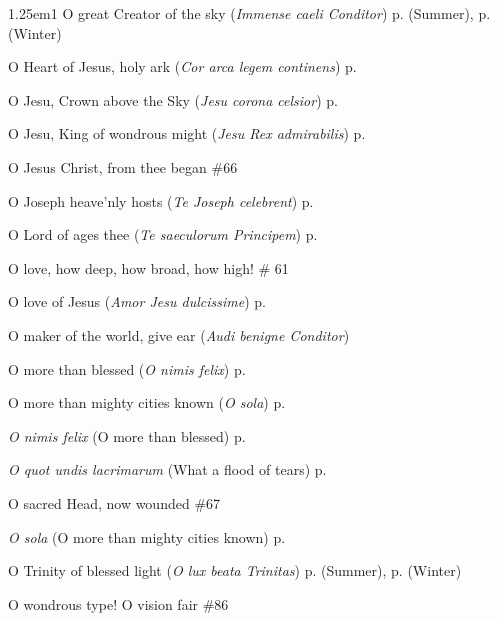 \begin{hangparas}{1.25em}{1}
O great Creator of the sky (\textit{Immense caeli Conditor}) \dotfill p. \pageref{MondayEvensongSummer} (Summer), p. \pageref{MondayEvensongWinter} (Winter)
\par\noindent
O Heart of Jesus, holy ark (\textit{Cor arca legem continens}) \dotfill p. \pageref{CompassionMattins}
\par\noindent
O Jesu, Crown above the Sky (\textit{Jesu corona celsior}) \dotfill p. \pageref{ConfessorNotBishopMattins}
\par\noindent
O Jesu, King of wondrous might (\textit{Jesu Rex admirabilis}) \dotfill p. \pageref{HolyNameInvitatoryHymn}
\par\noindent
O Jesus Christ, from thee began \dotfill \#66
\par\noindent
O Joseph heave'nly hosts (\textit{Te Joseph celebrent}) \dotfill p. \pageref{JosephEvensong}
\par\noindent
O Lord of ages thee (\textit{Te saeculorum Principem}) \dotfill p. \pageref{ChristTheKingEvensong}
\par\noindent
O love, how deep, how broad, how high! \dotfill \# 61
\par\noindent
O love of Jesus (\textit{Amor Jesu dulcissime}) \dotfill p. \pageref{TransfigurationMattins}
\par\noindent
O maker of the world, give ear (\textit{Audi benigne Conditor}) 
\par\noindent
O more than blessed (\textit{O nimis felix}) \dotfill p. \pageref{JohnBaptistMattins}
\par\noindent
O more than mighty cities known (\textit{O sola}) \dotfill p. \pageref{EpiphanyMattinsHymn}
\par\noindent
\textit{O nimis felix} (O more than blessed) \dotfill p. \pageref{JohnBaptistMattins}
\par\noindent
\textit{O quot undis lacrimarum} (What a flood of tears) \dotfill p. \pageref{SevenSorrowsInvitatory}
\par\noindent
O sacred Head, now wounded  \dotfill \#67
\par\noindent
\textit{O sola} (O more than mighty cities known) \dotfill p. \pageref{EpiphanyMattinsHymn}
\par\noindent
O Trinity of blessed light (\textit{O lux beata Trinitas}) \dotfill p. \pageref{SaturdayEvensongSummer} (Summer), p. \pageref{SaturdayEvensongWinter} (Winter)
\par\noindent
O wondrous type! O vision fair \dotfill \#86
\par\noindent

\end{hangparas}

####

### [Work required]
Look through the entries above, and wherever a line holds the word "than", copy it.

### [Solution]
O more than blessed (\textit{O nimis felix}) \dotfill p. \pageref{JohnBaptistMattins}
O more than mighty cities known (\textit{O sola}) \dotfill p. \pageref{EpiphanyMattinsHymn}
\textit{O nimis felix} (O more than blessed) \dotfill p. \pageref{JohnBaptistMattins}
\textit{O sola} (O more than mighty cities known) \dotfill p. \pageref{EpiphanyMattinsHymn}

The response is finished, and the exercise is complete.